Deploying on Kubernetes


You can leverage your Kubernetes cluster as a substrate for execution of distributed Ray programs. The Ray Autoscaler spins up and deletes Kubernetes Pods according to the resource demands of the Ray workload. Each Ray node runs in its own Kubernetes Pod.

The Ray Kubernetes Operator

Deployments of Ray on Kubernetes are managed by the Ray Kubernetes Operator. The Ray Operator follows the standard Kubernetes Operator pattern.
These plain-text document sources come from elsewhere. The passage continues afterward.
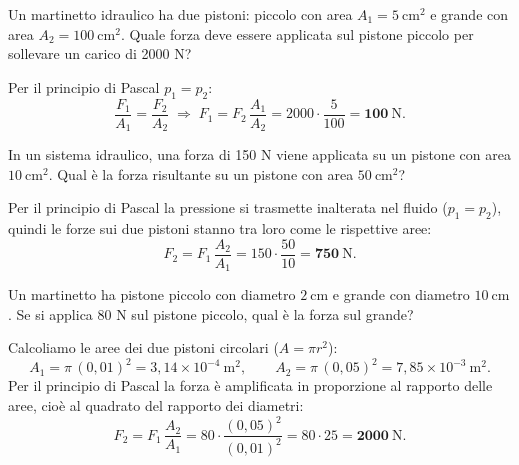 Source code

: \begin{question}[ID=2.1, subtitle={Forza sul pistone piccolo del martinetto}, tags={fluidi, Pascal, martinetto}, difficulty=facile]
Un martinetto idraulico ha due pistoni: piccolo con area $A_1 = 5\ \mathrm{cm^2}$ e grande con area $A_2 = 100\ \mathrm{cm^2}$. Quale forza deve essere applicata sul pistone piccolo per sollevare un carico di 2000 N?
\begin{solution}
Per il principio di Pascal $p_1 = p_2$:
\[
\frac{F_1}{A_1} = \frac{F_2}{A_2}
\;\Rightarrow\;
F_1 = F_2\,\frac{A_1}{A_2} = 2000 \cdot \frac{5}{100} = \mathbf{100\ \mathrm{N}}.
\]
\end{solution}
\end{question}


\begin{question}[ID=2.2, subtitle={Forza amplificata dal sistema idraulico}, tags={fluidi, Pascal, martinetto}, difficulty=facile]
In un sistema idraulico, una forza di 150 N viene applicata su un pistone con area $10\ \mathrm{cm^2}$. Qual è la forza risultante su un pistone con area $50\ \mathrm{cm^2}$?
\begin{solution}
Per il principio di Pascal la pressione si trasmette inalterata nel fluido ($p_1 = p_2$), quindi le forze sui due pistoni stanno tra loro come le rispettive aree:
\[
F_2 = F_1\,\frac{A_2}{A_1} = 150 \cdot \frac{50}{10} = \mathbf{750\ \mathrm{N}}.
\]
\end{solution}
\end{question}


\begin{question}[ID=2.3, subtitle={Martinetto con pistoni di diametro 2 cm e 10 cm}, tags={fluidi, Pascal, martinetto}, difficulty=facile]
Un martinetto ha pistone piccolo con diametro $2\ \mathrm{cm}$ e grande con diametro $10\ \mathrm{cm}$. Se si applica 80 N sul pistone piccolo, qual è la forza sul grande?
\begin{solution}
Calcoliamo le aree dei due pistoni circolari ($A = \pi r^2$):
\[
A_1 = \pi\,(0{,}01)^2 = 3{,}14\times10^{-4}\ \mathrm{m^2}, \qquad A_2 = \pi\,(0{,}05)^2 = 7{,}85\times10^{-3}\ \mathrm{m^2}.
\]
Per il principio di Pascal la forza è amplificata in proporzione al rapporto delle aree, cioè al quadrato del rapporto dei diametri:
\[
F_2 = F_1\,\frac{A_2}{A_1} = 80\cdot\frac{(0{,}05)^2}{(0{,}01)^2} = 80\cdot 25 = \mathbf{2000\ \mathrm{N}}.
\]
\end{solution}
\end{question}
The main players are

  • A Custom Resource called a RayCluster, which describes the desired state of the Ray cluster.

  • A Custom Controller, the Ray Operator, which processes RayCluster resources and manages the Ray cluster.

Under the hood, the Operator uses the Ray Autoscaler to launch and scale your Ray cluster.
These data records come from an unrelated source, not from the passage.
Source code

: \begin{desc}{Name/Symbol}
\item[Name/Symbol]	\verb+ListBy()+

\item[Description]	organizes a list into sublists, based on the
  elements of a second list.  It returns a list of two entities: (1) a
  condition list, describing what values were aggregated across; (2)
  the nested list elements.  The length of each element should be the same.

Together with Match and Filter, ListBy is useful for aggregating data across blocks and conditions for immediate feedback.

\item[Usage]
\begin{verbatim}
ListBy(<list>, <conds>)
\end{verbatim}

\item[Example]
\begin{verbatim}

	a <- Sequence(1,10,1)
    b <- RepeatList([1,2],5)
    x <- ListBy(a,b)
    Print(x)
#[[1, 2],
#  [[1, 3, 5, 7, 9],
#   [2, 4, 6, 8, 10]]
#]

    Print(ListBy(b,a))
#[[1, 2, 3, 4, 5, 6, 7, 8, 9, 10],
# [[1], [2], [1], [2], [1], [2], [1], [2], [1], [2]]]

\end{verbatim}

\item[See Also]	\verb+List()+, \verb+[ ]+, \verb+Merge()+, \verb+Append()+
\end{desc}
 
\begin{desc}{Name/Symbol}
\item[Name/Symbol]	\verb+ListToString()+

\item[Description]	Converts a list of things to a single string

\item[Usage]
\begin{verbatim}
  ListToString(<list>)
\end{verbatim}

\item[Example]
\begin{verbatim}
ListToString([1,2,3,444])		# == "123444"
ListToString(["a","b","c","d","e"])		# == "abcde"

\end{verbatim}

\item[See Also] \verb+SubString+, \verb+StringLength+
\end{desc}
The rest of this document explains how to launch a small example Ray cluster on Kubernetes.

Installing the Ray Operator with Helm

Ray provides a Helm chart to simplify deployment of the Ray Operator and Ray clusters.

The Ray Helm chart is available as part of the Ray GitHub repository. The chart will be published to a public Helm repository as part of a future Ray release.


To run the default example in this document, make sure your Kubernetes cluster can accomodate additional resource requests of 4 CPU and 2.5Gi memory.


You can install a small Ray cluster with a single helm command. The default cluster configuration consists of a Ray head pod and two worker pods, with scaling allowed up to three workers.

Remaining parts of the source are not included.